▶ _Task details_: Only the lines from the one containing "fun1中的buf的空间在栈" through the final line of the entries below are wanted, each copied exactly.

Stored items
**********
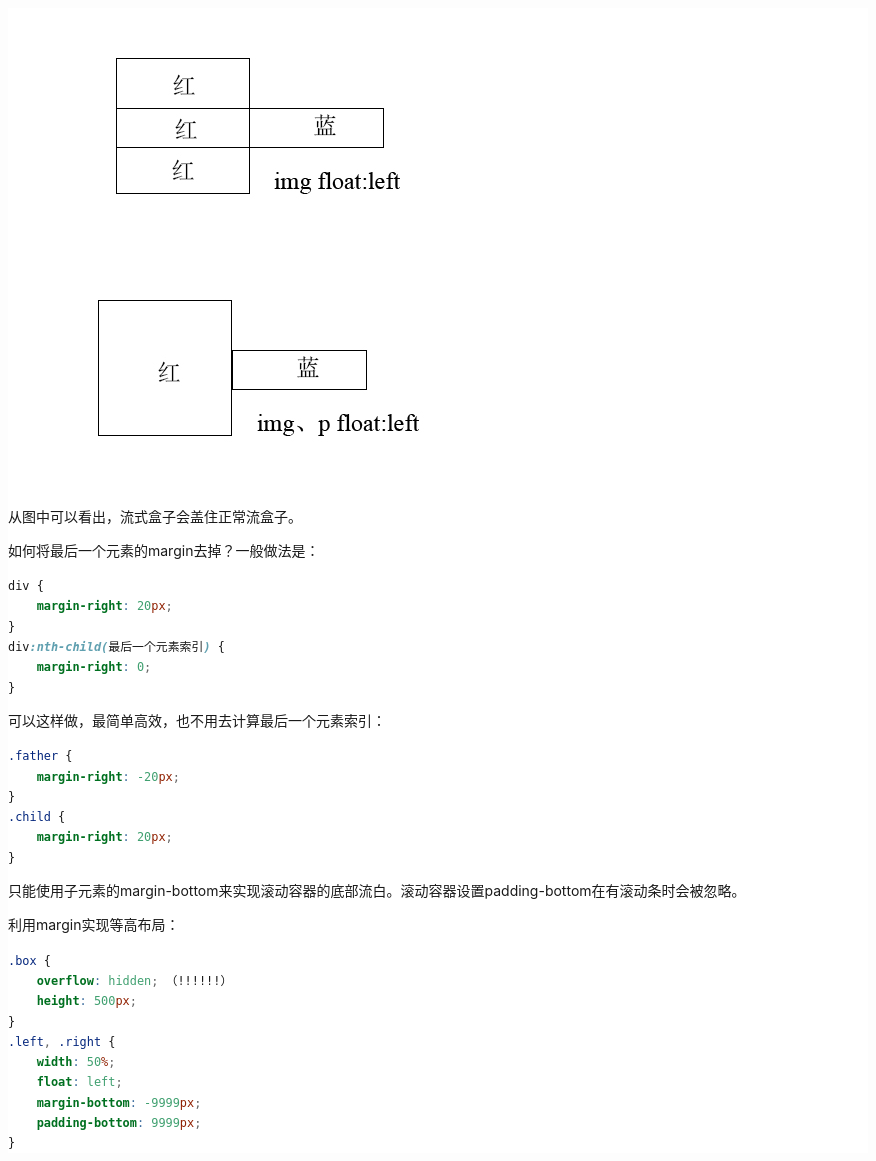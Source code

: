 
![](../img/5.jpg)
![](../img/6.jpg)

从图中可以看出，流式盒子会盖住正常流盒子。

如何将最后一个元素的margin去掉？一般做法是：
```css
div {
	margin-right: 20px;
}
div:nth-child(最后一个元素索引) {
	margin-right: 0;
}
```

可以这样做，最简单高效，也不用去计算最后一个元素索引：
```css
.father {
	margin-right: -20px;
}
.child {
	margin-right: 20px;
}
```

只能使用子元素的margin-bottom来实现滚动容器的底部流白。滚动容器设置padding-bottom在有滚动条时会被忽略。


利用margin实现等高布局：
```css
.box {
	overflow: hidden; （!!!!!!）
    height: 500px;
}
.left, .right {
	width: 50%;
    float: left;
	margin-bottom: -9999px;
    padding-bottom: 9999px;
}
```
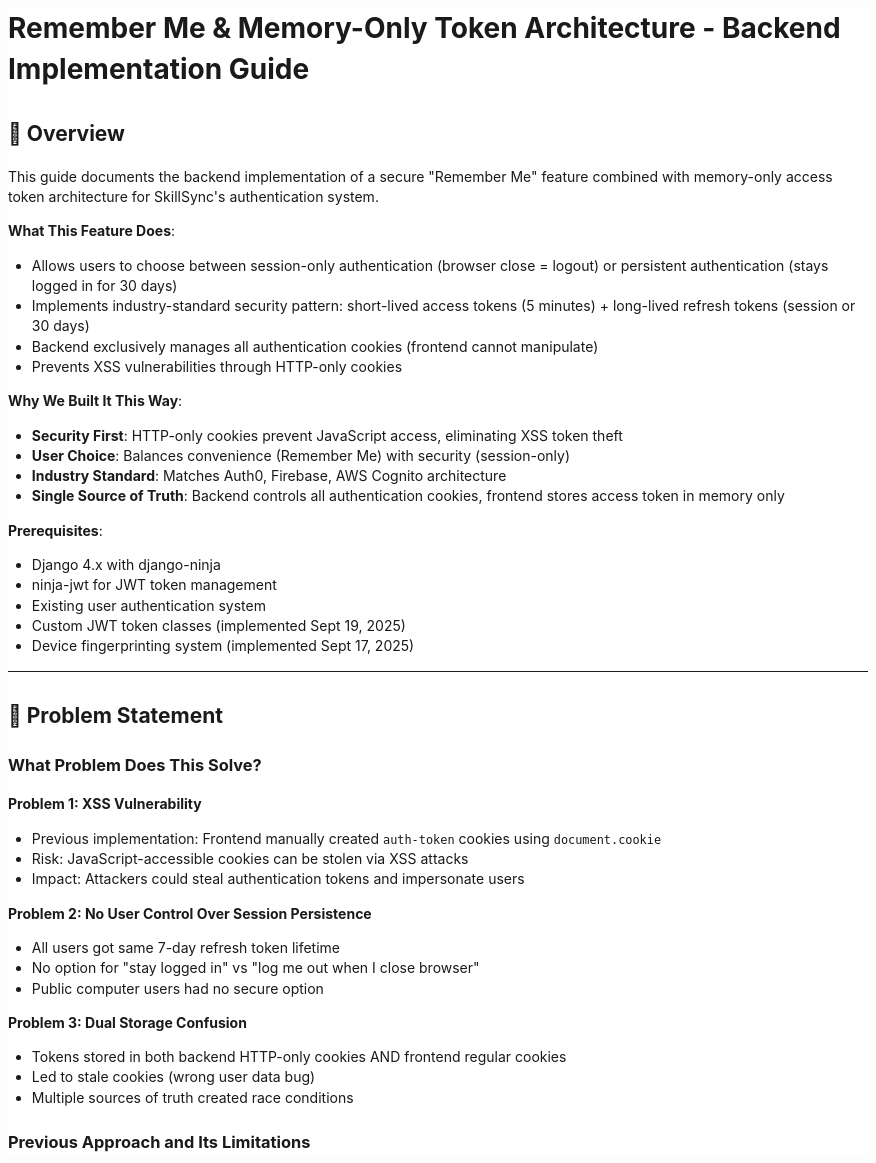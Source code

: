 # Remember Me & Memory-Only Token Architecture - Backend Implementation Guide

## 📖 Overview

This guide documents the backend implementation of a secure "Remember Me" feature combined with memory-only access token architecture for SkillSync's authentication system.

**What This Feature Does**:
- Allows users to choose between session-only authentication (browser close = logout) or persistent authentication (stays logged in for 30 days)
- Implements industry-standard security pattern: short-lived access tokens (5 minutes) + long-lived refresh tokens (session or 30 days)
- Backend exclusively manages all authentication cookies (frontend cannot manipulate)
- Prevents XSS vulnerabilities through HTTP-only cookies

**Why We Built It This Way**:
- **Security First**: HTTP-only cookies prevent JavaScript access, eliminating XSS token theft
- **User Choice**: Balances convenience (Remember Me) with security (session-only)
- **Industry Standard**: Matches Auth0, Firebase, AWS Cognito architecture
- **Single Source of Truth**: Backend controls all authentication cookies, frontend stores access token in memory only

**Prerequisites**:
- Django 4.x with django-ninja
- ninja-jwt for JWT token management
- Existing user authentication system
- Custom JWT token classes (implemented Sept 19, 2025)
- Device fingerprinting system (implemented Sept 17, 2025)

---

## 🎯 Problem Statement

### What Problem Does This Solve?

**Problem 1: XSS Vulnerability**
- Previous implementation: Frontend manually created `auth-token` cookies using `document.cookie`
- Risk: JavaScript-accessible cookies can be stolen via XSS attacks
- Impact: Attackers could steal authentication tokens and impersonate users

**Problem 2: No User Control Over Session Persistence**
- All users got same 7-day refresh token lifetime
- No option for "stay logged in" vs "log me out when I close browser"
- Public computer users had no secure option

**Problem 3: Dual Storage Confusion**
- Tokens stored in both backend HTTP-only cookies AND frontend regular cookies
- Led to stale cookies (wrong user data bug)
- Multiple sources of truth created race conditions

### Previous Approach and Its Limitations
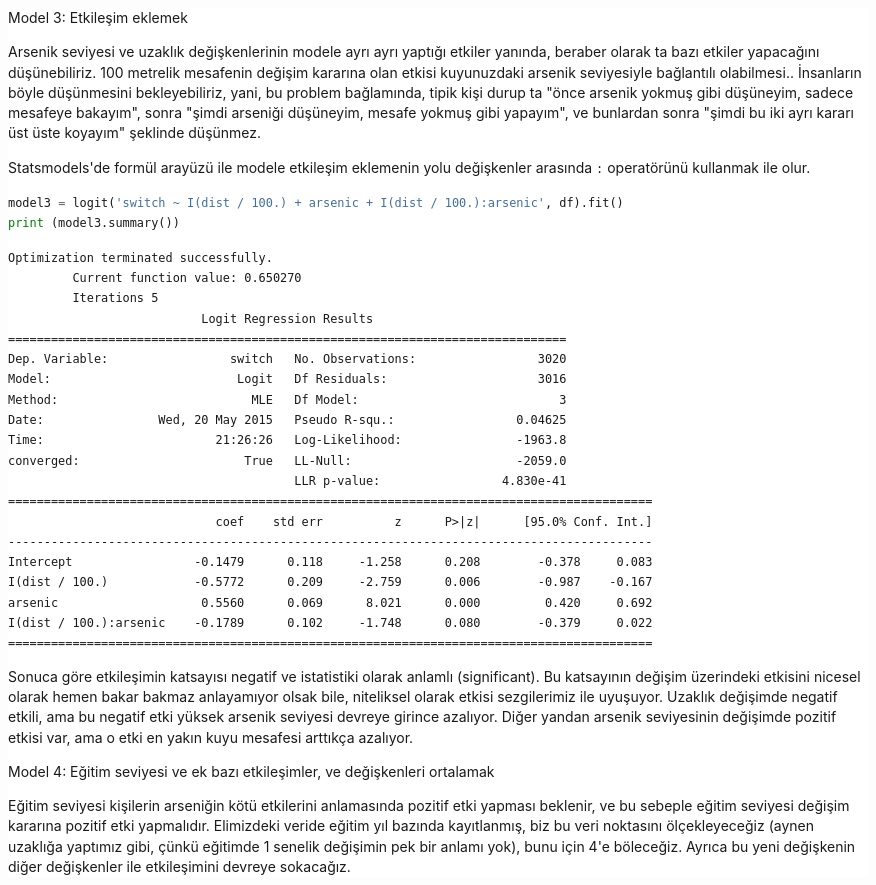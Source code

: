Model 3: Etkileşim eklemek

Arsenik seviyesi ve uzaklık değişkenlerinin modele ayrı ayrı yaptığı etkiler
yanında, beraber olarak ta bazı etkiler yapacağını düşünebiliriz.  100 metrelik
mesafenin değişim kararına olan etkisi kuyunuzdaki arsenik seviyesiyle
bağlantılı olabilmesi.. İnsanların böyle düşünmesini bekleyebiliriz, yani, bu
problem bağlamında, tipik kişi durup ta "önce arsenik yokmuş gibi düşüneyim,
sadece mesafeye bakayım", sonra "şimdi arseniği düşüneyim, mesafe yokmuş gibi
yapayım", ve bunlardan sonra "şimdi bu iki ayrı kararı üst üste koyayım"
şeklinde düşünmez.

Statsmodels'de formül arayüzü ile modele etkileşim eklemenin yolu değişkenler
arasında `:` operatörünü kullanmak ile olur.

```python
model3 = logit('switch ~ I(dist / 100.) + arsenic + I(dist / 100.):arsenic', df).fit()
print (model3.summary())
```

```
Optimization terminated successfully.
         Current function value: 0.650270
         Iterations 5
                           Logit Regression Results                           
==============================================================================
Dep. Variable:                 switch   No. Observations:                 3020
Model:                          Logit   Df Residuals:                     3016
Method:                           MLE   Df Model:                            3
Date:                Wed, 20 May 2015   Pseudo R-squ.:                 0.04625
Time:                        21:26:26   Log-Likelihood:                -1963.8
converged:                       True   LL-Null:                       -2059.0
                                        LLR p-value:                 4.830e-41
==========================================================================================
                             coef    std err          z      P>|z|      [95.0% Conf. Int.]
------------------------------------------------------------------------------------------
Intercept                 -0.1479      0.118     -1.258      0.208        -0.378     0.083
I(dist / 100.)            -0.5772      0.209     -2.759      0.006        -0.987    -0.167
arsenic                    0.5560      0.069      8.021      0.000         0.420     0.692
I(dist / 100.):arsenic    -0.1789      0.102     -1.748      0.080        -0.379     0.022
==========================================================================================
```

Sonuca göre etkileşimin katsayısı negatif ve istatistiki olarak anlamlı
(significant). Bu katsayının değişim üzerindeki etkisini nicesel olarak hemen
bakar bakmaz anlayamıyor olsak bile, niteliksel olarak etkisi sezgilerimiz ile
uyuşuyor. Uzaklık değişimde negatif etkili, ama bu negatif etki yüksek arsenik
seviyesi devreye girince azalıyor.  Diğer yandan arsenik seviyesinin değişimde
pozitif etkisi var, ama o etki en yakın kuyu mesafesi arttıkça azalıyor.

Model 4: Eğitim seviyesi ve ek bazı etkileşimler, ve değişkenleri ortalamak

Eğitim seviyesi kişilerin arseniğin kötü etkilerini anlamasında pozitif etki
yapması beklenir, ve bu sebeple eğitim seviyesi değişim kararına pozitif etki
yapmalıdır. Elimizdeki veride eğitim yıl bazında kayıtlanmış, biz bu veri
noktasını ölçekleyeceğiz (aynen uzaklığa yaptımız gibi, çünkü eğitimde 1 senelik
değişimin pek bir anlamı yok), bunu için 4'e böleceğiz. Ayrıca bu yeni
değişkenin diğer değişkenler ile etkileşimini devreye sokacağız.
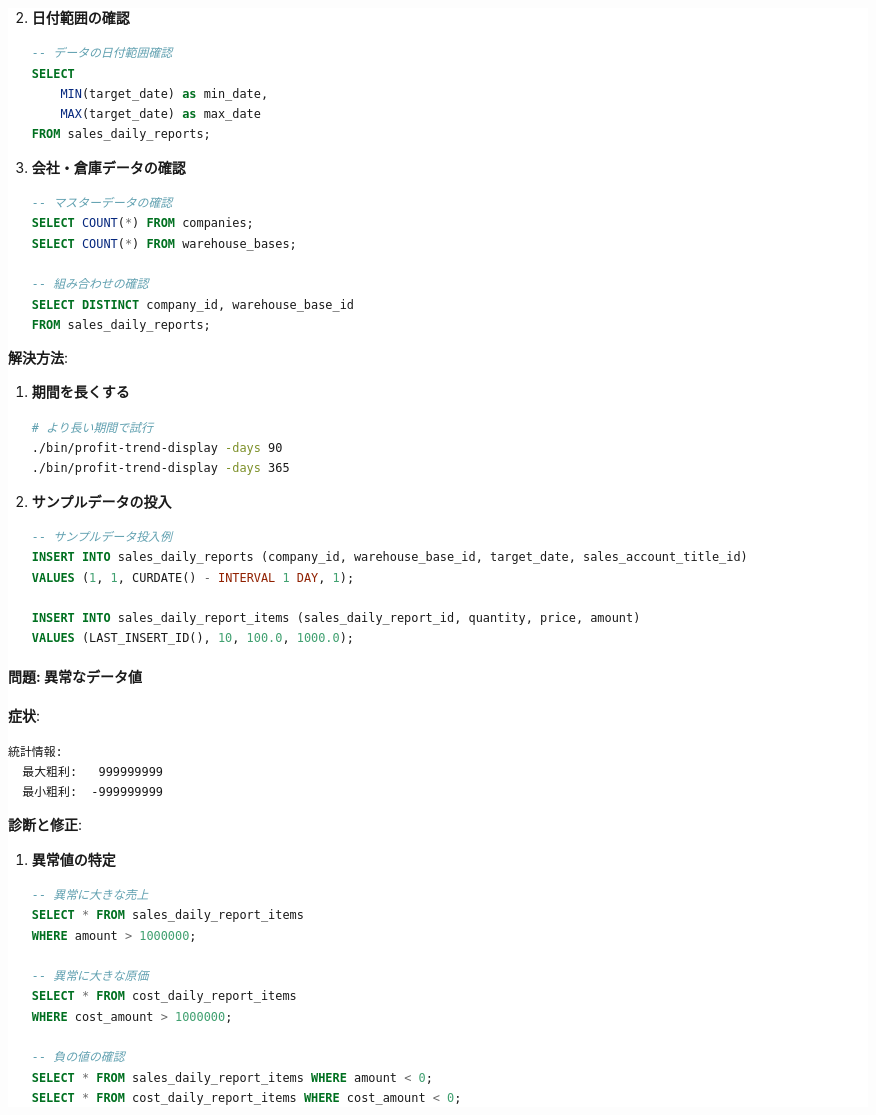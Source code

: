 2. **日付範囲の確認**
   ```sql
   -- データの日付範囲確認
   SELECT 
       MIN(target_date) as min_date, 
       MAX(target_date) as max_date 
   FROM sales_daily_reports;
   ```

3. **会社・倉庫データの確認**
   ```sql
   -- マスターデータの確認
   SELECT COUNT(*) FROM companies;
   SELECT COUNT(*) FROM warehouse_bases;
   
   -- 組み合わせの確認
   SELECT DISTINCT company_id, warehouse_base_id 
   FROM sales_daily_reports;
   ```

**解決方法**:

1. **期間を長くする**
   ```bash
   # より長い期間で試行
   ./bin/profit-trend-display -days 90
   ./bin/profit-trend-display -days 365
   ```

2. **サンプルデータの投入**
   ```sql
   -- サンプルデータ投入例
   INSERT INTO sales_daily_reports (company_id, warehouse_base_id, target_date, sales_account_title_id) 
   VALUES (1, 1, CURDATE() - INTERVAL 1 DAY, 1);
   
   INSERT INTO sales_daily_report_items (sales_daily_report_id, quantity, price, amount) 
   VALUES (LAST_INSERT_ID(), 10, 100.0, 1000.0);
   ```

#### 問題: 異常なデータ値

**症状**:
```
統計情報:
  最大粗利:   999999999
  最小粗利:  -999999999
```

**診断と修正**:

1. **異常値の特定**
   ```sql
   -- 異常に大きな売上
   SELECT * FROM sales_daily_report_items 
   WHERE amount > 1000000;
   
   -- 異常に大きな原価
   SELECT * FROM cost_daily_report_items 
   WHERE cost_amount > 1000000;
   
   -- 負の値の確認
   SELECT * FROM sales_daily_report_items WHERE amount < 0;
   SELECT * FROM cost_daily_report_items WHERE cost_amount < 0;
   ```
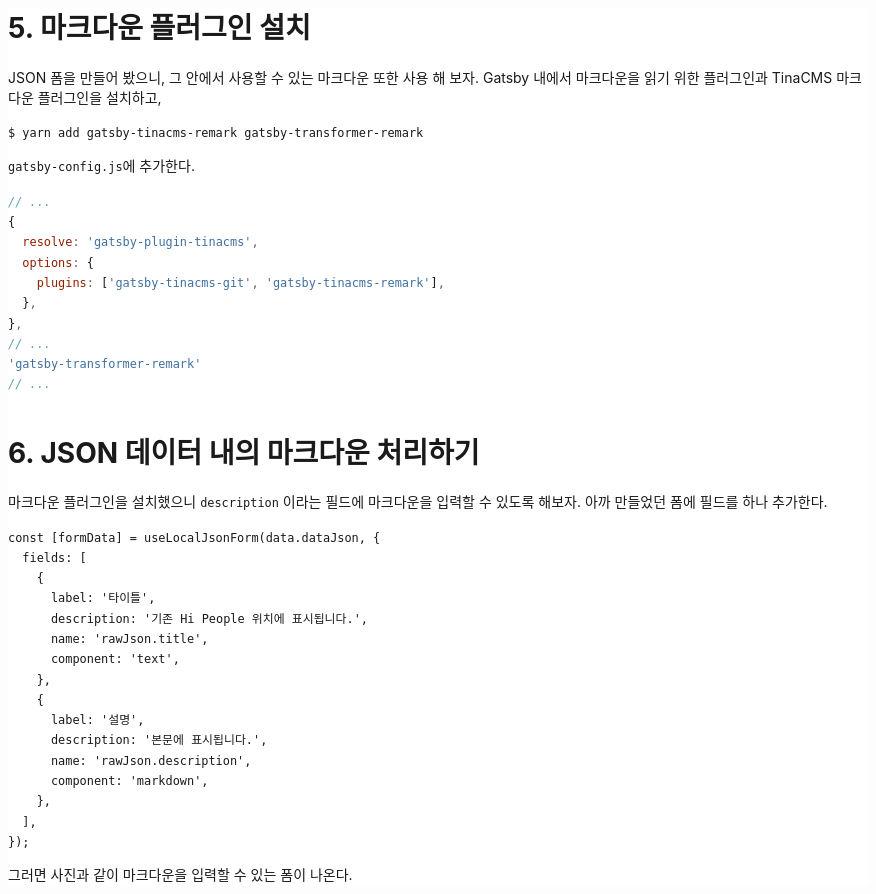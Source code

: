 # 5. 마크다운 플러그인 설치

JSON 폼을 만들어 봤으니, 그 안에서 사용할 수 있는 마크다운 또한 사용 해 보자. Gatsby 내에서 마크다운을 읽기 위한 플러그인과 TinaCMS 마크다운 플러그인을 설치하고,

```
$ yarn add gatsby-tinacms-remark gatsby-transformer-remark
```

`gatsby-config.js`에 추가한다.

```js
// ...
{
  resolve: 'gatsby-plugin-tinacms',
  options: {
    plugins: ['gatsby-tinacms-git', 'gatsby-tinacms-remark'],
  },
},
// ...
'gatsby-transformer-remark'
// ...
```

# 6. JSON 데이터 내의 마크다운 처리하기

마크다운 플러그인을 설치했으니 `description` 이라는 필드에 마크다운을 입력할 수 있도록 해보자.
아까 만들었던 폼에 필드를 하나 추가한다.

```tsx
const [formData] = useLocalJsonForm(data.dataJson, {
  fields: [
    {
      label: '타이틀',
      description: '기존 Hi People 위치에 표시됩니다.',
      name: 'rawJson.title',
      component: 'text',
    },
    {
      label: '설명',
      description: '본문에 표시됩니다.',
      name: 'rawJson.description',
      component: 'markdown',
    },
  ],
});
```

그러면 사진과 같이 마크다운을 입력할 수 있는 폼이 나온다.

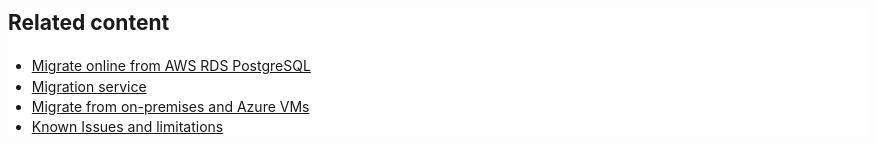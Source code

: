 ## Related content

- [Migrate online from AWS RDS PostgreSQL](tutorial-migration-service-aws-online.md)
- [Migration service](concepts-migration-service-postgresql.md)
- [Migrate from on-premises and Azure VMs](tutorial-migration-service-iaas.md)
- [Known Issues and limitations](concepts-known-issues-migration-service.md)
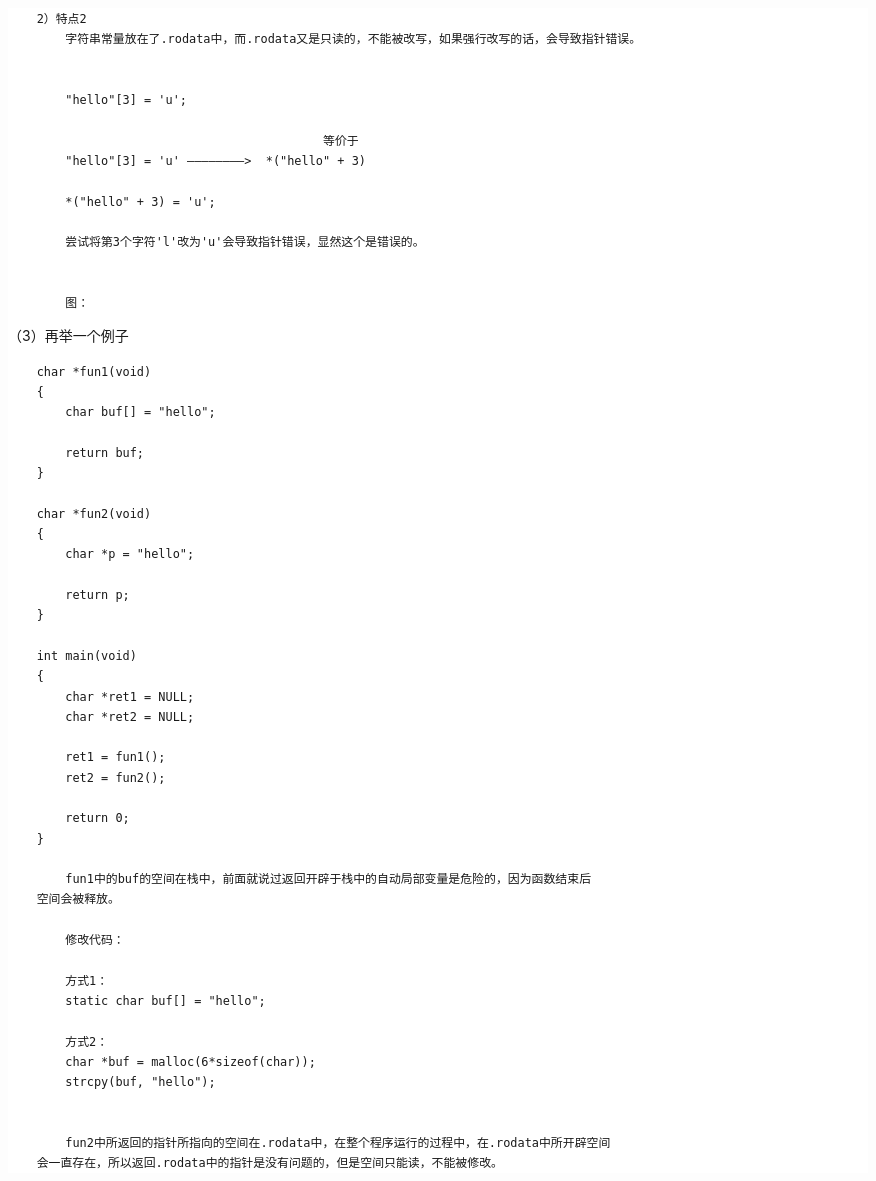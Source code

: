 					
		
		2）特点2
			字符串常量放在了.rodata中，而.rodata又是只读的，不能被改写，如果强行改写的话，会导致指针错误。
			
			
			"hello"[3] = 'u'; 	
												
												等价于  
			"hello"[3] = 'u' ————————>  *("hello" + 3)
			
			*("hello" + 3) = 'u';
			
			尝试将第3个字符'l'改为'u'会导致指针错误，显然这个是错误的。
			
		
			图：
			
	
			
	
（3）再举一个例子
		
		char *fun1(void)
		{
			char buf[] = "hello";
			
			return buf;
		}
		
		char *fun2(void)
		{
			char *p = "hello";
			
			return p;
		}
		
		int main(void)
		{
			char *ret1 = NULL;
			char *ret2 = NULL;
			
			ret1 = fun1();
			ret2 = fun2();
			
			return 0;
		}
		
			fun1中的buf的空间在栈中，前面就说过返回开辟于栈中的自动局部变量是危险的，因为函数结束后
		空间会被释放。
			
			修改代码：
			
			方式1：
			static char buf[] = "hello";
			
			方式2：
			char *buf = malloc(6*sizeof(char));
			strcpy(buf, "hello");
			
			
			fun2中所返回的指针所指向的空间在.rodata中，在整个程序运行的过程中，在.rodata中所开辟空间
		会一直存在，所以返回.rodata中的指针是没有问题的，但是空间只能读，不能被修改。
**********
▶ _Written response_:
			fun1中的buf的空间在栈中，前面就说过返回开辟于栈中的自动局部变量是危险的，因为函数结束后
		空间会被释放。
			
			修改代码：
			
			方式1：
			static char buf[] = "hello";
			
			方式2：
			char *buf = malloc(6*sizeof(char));
			strcpy(buf, "hello");
			
			
			fun2中所返回的指针所指向的空间在.rodata中，在整个程序运行的过程中，在.rodata中所开辟空间
		会一直存在，所以返回.rodata中的指针是没有问题的，但是空间只能读，不能被修改。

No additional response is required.